The Mudcat Café TM
Thread #152341   Message #3562898
Posted By: Q (Frank Staplin)
30-Sep-13 - 01:27 PM
Thread Name: Origins: Drill, Ye Tarriers, Drill (1888)
Subject: Lyr Add: DRILL MAN BLUES (George C. Sizemore)
Rock drilling in song mostly is based on "John Henry" and Black workmen in the southeast U. S.

The Tarriers were mostly Irish, and worked in the expanding railway system.

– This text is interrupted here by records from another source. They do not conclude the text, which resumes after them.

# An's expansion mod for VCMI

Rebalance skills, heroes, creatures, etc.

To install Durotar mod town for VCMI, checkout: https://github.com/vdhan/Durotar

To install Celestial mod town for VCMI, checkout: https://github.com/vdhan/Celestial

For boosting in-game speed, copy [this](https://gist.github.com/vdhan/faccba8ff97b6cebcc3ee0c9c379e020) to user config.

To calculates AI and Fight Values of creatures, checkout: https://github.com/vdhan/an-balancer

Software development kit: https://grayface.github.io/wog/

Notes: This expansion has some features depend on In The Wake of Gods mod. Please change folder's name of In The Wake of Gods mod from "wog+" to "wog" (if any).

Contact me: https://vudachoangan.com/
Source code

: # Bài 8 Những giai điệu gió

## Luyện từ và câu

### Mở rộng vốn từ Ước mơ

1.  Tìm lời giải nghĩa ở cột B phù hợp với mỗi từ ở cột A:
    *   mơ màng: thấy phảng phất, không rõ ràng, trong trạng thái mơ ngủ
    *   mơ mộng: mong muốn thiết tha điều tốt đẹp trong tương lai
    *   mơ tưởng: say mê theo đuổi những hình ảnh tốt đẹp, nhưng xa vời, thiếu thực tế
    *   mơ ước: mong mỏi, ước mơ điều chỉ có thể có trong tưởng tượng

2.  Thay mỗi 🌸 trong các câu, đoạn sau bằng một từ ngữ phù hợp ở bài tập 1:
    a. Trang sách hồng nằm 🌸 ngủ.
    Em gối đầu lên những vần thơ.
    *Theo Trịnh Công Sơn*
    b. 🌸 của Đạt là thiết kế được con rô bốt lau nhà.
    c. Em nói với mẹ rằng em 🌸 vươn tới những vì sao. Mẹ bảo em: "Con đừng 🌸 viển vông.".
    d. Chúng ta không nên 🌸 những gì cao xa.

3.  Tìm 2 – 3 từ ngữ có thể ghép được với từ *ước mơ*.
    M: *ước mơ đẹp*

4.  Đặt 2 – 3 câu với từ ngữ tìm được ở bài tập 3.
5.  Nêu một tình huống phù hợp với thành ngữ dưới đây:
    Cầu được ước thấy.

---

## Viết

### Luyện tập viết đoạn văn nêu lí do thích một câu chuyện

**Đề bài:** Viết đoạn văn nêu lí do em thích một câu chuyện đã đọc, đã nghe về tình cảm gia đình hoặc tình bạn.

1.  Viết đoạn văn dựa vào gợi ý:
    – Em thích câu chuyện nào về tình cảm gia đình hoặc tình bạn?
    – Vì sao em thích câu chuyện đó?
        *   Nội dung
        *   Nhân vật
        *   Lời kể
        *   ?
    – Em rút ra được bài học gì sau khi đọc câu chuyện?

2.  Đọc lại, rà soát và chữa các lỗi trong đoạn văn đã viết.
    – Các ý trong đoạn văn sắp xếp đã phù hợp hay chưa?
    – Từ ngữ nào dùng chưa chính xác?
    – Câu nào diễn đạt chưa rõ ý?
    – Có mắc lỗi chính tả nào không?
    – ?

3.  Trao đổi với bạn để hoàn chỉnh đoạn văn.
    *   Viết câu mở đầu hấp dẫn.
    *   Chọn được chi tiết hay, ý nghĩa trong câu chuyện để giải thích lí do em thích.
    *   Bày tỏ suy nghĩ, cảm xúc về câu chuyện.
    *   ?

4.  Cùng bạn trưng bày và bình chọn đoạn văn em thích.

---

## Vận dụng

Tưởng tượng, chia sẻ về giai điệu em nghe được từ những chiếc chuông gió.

Others worked in mines, road building and tunneling for subways, water pipelines, and other rock drilling jobs. In all of them, workmen were liable to develop silicosis.

Lyr. Add: DRILL MAN BLUES
George C. "Curley" Sizemore

1
I used to be a drill man,
Down at Old Parlee;
Drilling through slate and sand rock,
'Till it got the best of me.
2
Rock dust has almost killed me,
It's turned me out in the rain;
For dust has settled on my lungs,
And causes me constant pain.
3
I can hear my hammer rollin',
As I lay down for my sleep;
For drilling is the job I love,
And this I will repeat.
4
It's killed two fellow workers,
Here at Old Parlee;
And now I've eaten so much dust, Lord,
That it's killin' me.
5
I'm thinkin' of poor drill men,
Away down in the mine,
Who from eating dust will end up
With a fate just like mine.

Sizemore lived in Langelly, West Virginia. He was one of the victims of silicosis in the mines.
Recorded by George Korson from the singing of George Sizemore, 1940. Library of Congress record LP60 ( think a new number has been added).

From Duncan Emrich, 1974, American Folk Poetry, an Anthology, Pp. 596-597; Little, Brown & Company.